■ YOUR ASSIGNMENT ■
Give again, exactly as written, each line of the material below starting at the line that contains "### 1.4.2 Nov 3, 2022" and ending at the line that contains "### 1.4.0 Sep 13, 2022". Both ends count, and no other line does.

■ DATA FOR THE TASK ■
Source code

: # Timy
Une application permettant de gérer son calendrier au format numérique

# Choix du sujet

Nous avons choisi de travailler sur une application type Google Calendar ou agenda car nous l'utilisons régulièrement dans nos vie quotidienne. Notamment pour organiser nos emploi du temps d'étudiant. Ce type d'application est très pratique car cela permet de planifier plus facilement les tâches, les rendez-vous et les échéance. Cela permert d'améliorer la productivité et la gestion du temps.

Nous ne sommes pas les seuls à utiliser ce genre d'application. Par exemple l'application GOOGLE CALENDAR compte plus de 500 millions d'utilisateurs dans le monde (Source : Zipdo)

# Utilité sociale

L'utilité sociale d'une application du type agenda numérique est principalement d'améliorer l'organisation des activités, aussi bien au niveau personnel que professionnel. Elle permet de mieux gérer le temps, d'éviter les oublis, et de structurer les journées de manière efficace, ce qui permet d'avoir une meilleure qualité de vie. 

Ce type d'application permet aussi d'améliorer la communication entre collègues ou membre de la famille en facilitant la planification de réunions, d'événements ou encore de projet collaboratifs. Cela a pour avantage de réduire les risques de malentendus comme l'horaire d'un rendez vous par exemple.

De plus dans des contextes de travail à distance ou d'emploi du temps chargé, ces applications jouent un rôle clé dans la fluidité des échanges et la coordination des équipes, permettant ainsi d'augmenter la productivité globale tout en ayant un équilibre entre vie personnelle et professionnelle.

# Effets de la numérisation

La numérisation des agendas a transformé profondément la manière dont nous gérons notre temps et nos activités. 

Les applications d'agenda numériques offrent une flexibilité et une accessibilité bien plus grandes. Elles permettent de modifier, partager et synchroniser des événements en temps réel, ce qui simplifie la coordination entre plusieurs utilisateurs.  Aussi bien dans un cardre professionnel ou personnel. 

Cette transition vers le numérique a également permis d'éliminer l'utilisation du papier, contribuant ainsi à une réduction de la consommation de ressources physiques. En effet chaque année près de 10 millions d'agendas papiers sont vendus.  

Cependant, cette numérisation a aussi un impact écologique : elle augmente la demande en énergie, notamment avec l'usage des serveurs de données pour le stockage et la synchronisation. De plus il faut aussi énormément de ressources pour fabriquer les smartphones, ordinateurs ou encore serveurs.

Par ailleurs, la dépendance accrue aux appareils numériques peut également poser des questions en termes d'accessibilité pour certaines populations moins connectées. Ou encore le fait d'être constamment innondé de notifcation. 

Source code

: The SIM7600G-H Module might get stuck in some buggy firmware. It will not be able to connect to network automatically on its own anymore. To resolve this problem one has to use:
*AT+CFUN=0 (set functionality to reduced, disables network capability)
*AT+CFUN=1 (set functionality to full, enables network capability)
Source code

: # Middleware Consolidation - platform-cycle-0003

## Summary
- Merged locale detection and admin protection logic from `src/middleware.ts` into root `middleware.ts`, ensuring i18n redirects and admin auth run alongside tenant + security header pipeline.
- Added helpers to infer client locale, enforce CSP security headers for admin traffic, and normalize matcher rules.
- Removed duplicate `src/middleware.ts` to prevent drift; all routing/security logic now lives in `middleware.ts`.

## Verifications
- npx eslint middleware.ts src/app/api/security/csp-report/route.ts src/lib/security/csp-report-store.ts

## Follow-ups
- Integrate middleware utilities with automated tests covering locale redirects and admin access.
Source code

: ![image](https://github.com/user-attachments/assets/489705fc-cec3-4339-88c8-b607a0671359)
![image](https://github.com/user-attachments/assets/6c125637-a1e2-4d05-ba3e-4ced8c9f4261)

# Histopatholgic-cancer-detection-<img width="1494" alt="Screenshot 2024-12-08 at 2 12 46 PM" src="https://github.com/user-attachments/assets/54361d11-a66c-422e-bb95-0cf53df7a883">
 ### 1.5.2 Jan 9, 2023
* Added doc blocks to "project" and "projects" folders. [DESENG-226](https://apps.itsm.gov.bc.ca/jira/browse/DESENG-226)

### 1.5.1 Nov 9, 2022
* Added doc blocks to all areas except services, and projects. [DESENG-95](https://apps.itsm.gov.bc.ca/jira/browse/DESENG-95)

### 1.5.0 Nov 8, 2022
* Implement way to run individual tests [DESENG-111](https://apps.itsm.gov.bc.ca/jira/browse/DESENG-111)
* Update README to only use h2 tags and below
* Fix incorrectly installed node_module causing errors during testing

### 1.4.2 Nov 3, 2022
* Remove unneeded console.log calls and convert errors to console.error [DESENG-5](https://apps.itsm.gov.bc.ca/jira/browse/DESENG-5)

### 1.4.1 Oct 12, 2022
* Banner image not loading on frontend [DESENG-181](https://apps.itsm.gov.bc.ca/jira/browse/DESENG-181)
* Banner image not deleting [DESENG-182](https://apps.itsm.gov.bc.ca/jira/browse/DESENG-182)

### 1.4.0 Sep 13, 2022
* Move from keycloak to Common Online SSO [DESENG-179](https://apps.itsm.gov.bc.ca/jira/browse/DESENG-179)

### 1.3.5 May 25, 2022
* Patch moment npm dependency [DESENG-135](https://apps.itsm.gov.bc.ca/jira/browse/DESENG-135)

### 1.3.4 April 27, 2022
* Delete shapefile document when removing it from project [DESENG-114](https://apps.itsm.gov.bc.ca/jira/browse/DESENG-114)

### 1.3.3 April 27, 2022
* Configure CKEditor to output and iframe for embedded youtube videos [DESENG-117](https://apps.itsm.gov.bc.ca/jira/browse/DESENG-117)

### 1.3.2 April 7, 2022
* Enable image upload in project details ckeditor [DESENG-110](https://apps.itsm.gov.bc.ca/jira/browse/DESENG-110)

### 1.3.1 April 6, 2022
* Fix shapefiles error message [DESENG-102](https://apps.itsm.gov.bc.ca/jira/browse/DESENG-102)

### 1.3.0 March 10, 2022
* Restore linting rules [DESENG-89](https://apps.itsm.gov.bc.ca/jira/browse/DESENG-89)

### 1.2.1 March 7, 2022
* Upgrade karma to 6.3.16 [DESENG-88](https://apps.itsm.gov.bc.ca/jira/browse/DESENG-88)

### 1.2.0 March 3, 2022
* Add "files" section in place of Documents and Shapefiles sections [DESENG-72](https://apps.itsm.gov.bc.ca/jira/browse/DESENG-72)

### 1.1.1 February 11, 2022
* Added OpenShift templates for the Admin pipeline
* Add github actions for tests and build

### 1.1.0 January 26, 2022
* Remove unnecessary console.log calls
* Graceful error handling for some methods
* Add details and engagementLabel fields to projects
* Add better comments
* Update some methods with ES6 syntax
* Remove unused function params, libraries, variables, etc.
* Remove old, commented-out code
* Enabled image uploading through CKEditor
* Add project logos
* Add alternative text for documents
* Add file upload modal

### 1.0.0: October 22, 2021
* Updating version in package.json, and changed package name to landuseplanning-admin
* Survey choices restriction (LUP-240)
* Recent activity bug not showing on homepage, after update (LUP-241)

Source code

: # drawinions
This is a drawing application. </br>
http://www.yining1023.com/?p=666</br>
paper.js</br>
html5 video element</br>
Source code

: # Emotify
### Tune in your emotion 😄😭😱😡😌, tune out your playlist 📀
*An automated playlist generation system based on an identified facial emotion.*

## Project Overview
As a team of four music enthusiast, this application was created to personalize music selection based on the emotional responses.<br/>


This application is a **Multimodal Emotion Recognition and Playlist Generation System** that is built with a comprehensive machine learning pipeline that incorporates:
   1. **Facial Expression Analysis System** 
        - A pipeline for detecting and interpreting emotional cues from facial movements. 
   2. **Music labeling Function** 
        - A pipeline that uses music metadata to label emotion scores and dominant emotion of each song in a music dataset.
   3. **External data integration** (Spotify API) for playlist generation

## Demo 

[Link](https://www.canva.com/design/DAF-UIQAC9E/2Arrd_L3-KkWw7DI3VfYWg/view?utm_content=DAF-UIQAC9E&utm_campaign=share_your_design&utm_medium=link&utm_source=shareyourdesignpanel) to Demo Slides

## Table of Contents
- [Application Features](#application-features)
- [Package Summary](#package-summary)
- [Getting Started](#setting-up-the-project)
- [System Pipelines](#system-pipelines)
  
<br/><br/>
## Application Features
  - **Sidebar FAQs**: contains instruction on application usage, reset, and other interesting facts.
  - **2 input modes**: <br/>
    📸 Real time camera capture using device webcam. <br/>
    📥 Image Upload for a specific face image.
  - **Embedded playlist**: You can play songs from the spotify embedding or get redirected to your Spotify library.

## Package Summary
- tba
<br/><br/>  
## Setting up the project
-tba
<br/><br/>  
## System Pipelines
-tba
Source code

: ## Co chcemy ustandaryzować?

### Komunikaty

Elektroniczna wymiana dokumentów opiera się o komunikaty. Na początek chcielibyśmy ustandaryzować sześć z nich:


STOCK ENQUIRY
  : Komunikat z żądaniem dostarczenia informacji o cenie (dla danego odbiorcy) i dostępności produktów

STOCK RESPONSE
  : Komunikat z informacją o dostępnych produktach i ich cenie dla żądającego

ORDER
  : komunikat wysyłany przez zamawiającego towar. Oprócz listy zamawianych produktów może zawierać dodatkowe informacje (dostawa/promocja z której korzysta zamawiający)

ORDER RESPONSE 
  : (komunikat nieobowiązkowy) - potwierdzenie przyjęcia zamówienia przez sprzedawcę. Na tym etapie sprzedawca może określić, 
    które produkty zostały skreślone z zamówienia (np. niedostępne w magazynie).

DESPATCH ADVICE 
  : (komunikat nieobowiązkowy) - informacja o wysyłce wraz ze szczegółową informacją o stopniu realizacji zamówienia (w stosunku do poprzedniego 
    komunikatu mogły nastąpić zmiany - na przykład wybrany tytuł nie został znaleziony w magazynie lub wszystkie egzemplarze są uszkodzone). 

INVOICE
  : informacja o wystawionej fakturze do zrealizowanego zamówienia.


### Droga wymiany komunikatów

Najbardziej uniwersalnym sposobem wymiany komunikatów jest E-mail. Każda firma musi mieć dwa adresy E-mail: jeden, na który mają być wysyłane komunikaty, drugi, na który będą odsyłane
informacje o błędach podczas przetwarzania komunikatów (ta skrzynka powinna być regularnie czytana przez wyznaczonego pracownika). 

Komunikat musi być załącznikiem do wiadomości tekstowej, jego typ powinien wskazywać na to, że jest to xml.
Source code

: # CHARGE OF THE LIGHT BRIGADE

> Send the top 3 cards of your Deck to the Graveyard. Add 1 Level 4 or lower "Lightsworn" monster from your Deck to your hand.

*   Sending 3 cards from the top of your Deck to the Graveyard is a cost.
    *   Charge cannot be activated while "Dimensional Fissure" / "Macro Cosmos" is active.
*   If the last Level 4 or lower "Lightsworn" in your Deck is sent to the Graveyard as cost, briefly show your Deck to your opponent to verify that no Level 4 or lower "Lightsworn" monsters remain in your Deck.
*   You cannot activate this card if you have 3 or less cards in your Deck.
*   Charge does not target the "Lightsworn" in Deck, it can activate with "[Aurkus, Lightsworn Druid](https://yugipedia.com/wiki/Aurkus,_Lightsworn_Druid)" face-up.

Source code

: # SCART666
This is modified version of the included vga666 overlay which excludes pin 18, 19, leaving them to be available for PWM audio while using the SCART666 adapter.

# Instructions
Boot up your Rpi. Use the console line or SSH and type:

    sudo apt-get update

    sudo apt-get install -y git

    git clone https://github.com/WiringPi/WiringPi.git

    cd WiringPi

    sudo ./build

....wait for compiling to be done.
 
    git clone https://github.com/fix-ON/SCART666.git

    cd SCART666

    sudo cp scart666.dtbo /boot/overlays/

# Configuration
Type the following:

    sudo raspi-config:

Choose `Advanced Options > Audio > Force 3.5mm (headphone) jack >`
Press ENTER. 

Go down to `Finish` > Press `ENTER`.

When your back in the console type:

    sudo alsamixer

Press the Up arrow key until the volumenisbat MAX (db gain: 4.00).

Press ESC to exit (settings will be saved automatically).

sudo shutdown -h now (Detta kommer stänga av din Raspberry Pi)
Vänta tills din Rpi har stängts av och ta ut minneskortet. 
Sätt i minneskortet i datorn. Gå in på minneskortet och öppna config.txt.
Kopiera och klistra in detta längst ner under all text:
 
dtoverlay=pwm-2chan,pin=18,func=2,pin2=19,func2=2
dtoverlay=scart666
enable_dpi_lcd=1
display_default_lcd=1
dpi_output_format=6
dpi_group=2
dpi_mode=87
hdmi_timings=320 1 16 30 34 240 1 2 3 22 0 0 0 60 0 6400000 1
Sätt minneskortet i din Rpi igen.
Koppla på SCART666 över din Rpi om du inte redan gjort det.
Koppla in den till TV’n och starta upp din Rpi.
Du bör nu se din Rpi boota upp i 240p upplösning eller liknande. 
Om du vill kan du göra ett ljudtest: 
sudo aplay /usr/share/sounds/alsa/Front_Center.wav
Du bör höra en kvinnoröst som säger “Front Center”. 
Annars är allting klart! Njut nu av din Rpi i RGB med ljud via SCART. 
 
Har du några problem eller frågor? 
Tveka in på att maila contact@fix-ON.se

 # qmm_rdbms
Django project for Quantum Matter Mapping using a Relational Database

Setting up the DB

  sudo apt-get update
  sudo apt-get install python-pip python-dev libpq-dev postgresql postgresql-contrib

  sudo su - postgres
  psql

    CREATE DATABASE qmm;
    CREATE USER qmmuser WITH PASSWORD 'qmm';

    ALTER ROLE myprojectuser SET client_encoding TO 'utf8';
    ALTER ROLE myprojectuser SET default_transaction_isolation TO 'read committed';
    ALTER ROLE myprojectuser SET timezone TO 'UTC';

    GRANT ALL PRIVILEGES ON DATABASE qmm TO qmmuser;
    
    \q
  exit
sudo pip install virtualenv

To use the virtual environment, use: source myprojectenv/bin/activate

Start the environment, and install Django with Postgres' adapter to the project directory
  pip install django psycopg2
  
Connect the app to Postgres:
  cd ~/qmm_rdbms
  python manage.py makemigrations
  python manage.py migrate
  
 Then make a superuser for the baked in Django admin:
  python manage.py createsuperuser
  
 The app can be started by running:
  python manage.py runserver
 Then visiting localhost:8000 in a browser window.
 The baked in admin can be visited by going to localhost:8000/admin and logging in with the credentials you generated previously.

■ TASK SOLUTION ■
### 1.4.2 Nov 3, 2022
* Remove unneeded console.log calls and convert errors to console.error [DESENG-5](https://apps.itsm.gov.bc.ca/jira/browse/DESENG-5)

### 1.4.1 Oct 12, 2022
* Banner image not loading on frontend [DESENG-181](https://apps.itsm.gov.bc.ca/jira/browse/DESENG-181)
* Banner image not deleting [DESENG-182](https://apps.itsm.gov.bc.ca/jira/browse/DESENG-182)

### 1.4.0 Sep 13, 2022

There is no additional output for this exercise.